↓
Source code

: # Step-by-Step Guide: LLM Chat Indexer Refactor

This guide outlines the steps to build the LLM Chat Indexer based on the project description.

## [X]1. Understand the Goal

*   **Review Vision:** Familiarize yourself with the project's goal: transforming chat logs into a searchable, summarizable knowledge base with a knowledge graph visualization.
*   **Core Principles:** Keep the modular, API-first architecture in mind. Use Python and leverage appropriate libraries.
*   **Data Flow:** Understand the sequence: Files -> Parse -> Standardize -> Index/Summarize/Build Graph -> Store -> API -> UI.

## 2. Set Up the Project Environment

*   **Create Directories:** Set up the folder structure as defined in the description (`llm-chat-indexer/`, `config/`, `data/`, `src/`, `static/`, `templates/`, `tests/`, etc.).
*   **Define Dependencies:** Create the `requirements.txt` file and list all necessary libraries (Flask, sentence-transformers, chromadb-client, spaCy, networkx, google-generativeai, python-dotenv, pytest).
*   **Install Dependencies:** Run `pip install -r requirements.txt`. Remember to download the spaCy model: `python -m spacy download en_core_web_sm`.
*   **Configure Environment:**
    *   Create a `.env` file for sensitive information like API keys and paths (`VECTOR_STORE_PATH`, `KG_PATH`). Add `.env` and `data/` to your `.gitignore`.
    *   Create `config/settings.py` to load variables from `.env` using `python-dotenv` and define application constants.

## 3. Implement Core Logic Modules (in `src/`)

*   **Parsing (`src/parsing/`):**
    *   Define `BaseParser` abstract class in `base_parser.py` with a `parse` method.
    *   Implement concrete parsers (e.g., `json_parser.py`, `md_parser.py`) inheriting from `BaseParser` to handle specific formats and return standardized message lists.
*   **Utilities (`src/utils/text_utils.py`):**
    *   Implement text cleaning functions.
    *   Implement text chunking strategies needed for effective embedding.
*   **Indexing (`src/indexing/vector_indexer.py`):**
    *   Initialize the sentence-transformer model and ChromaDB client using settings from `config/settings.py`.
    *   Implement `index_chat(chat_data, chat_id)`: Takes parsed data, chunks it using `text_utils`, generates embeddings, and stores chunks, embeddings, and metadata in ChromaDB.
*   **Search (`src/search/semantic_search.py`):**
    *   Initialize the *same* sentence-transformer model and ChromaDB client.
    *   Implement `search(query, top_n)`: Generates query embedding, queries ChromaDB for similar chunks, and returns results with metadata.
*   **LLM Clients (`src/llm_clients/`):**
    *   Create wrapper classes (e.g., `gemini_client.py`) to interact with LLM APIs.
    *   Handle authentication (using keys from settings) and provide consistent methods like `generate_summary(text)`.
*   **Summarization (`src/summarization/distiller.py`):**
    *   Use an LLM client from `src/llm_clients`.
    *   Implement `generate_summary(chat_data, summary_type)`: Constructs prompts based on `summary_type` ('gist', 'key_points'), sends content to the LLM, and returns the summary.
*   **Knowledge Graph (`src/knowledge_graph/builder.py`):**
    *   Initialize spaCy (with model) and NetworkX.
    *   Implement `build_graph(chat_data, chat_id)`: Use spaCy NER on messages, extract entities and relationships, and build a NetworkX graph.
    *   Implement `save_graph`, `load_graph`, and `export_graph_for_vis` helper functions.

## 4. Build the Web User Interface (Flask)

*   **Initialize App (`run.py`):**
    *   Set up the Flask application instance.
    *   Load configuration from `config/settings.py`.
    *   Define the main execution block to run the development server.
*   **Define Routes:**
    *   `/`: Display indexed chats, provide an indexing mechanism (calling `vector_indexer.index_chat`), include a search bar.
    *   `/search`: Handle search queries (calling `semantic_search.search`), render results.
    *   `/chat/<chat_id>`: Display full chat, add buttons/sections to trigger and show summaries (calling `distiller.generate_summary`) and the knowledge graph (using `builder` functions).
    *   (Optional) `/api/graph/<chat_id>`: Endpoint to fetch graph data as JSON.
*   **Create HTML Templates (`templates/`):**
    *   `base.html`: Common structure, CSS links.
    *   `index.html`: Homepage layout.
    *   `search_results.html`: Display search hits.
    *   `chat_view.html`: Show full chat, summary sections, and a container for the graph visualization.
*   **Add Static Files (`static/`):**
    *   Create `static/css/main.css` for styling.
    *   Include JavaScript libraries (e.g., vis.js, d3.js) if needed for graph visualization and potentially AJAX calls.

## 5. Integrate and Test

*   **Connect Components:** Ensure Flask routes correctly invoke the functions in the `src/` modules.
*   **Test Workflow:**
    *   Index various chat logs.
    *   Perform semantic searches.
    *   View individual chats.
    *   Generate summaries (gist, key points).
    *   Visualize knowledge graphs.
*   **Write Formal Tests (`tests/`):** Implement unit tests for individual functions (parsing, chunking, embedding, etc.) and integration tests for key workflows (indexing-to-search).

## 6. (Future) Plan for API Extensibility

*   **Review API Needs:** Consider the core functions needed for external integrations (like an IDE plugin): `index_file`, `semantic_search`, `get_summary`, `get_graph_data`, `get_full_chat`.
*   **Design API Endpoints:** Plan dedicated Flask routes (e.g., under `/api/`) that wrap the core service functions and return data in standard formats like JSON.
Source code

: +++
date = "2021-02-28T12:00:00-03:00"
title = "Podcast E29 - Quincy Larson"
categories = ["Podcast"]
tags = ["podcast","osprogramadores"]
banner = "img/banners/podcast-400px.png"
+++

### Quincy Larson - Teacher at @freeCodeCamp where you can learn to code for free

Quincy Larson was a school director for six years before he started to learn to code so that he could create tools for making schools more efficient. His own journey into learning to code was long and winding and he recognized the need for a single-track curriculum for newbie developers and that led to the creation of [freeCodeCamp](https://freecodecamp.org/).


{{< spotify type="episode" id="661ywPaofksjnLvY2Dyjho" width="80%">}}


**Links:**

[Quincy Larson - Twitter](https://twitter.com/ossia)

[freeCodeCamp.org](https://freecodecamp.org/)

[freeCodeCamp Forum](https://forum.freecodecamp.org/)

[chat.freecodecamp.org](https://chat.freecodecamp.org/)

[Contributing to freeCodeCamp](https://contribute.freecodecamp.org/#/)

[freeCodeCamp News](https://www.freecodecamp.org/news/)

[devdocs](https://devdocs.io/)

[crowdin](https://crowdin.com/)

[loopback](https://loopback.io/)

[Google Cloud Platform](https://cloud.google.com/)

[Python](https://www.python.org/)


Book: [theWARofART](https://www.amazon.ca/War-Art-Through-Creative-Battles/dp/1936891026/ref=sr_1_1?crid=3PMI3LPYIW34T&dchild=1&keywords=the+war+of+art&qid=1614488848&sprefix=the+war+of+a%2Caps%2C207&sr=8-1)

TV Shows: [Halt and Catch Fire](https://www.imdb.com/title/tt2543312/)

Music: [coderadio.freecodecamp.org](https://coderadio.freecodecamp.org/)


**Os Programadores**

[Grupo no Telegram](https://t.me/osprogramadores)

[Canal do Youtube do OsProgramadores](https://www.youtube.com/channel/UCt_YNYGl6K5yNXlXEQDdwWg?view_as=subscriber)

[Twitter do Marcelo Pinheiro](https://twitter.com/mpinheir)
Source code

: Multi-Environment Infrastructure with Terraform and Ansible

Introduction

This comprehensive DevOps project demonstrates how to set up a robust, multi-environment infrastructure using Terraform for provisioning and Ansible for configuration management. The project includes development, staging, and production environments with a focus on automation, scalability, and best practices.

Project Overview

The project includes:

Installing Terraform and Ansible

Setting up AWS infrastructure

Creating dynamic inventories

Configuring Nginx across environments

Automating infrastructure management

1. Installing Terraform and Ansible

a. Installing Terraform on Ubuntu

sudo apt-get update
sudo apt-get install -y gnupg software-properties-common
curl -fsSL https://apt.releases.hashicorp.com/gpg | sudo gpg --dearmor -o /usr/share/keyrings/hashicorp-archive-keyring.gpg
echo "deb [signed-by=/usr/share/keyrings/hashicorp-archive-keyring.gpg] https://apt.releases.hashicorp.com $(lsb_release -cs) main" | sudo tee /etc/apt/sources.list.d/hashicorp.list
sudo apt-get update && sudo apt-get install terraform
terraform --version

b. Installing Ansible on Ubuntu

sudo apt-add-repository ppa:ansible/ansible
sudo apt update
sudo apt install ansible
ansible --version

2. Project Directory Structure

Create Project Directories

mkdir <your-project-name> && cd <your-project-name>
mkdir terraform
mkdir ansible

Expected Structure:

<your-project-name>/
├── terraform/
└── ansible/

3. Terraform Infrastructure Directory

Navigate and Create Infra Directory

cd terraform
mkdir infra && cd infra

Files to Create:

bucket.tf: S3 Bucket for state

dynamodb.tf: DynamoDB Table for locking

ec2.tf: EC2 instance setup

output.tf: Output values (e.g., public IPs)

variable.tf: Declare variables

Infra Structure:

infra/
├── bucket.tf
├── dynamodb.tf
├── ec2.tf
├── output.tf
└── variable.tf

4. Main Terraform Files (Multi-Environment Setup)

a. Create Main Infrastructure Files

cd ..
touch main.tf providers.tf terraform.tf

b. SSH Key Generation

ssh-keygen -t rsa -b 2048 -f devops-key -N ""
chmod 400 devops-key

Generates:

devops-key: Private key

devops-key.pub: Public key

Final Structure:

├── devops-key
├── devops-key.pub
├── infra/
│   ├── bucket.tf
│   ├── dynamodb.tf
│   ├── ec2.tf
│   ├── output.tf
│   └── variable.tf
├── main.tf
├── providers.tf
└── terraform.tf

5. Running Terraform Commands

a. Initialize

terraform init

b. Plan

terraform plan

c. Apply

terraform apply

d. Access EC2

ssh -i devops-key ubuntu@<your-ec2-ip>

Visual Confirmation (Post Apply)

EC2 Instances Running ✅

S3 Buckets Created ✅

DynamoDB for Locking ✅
↑
_Action item_
Would you retype the lines above from the one with "sudo apt install ansible" down to the one with "mkdir infra && cd infra", word for word, both ends included and no other lines?

_Result_
sudo apt install ansible
ansible --version

2. Project Directory Structure

Create Project Directories

mkdir <your-project-name> && cd <your-project-name>
mkdir terraform
mkdir ansible

Expected Structure:

<your-project-name>/
├── terraform/
└── ansible/

3. Terraform Infrastructure Directory

Navigate and Create Infra Directory

cd terraform
mkdir infra && cd infra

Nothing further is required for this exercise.